Trace operator on $H^1(Ω)$ for general open bounded domains
Robert Eymard, David Maltese, Thierry Gallouët, Yannick Vincent
TL;DR
This work develops a directional trace framework for $H^1(\\Omega)$ on general bounded open domains by introducing direction-dependent boundary measures $\\mu_\\theta$ and associated traces $\\gamma_\\theta u$ for $u\\in W_\\theta(\\Omega)$. A global trace space $L^2(\\partial\\Omega,(\\mu_\\theta)_{\\theta\\in\\mathcal{S}})$ is constructed, and the trace operator $\\mathrm{tr}$ is defined on the closed subspace $H_{tr}^1(\\Omega)$, yielding a robust integration-by-parts formula that remains valid beyond Lipschitz domains.
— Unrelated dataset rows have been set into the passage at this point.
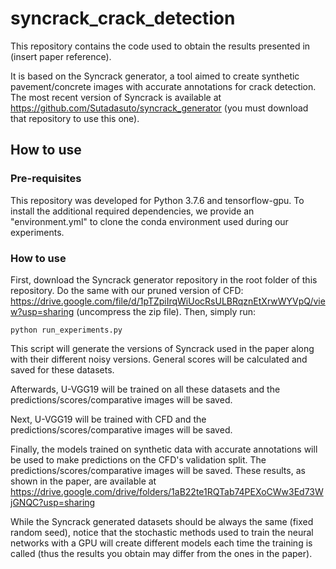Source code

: # syncrack_crack_detection
This repository contains the code used to obtain the results presented in (insert paper reference).

It is based on the Syncrack generator, a tool aimed to create synthetic pavement/concrete images with accurate annotations for crack detection.
The most recent version of Syncrack is available at https://github.com/Sutadasuto/syncrack_generator (you must download that repository to use this one).

## How to use
### Pre-requisites
This repository was developed for Python 3.7.6 and tensorflow-gpu. To install the additional required dependencies, we provide an "environment.yml" to clone the conda environment used during our experiments.

### How to use
First, download the Syncrack generator repository in the root folder of this repository. 
Do the same with our pruned version of CFD: https://drive.google.com/file/d/1pTZpiIrqWiUocRsULBRqznEtXrwWYVpQ/view?usp=sharing (uncompress the zip file).
Then, simply run:
```
python run_experiments.py
```

This script will generate the versions of Syncrack used in the paper along with their different noisy versions. General scores will be calculated and saved for these datasets.

Afterwards, U-VGG19 will be trained on all these datasets and the predictions/scores/comparative images will be saved.

Next, U-VGG19 will be trained with CFD and the predictions/scores/comparative images will be saved.

Finally, the models trained on synthetic data with accurate annotations will be used to make predictions on the CFD's validation split. The predictions/scores/comparative images will be saved. These results, as shown in the paper, are available at https://drive.google.com/drive/folders/1aB22te1RQTab74PEXoCWw3Ed73WjGNQC?usp=sharing

While the Syncrack generated datasets should be always the same (fixed random seed), notice that the stochastic methods used to train the neural networks with a GPU will create different models each time the training is called (thus the results you obtain may differ from the ones in the paper).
The paper shows that $H_{tr}^1(\\Omega)$ is closed and contains the natural fill $\\widetilde{H}^1(\\Omega)$, with precise criteria and examples illustrating when $H_{tr}^1(\\Omega)$ coincides with $H^1(\\Omega)$ or not. These results provide a rigorous framework for variational problems on irregular domains and clarify trace behavior in the absence of standard boundary regularity, potentially connecting to harmonic measures through future work.
Abstract
In the case of any bounded open set $Ω\subset{\mathbb R}^d$ with boundary $\partialΩ$, we first construct a directional trace in any direction $θ$ of the unit sphere, for any $u\in L^2(Ω)$ whose the directional derivative $\partial_θu$ in the direction $θ$ belongs to $L^2(Ω)$. This directional trace is shown to belong to $L^2(\partialΩ,μ_θ)$, where $μ_θ$ is a measure supported by the closure of all points of $\partialΩ$ which are the extremity of an open segment directed by $θ$, included in $Ω$. This trace enables an integration by parts formula. We then show that the set $H_{\rm tr}^1(Ω)$ containing the elements of $H^1(Ω)$ whose the directional trace does not depend on $θ$ is closed. It therefore contains the closure of $H^1(Ω)\cap C^0(\overlineΩ)$ in $H^1(Ω)$. Examples where $H_{\rm tr}^1(Ω) = H^1(Ω)$ and $H_{\rm tr}^1(Ω) \neq H^1(Ω)$ are provided.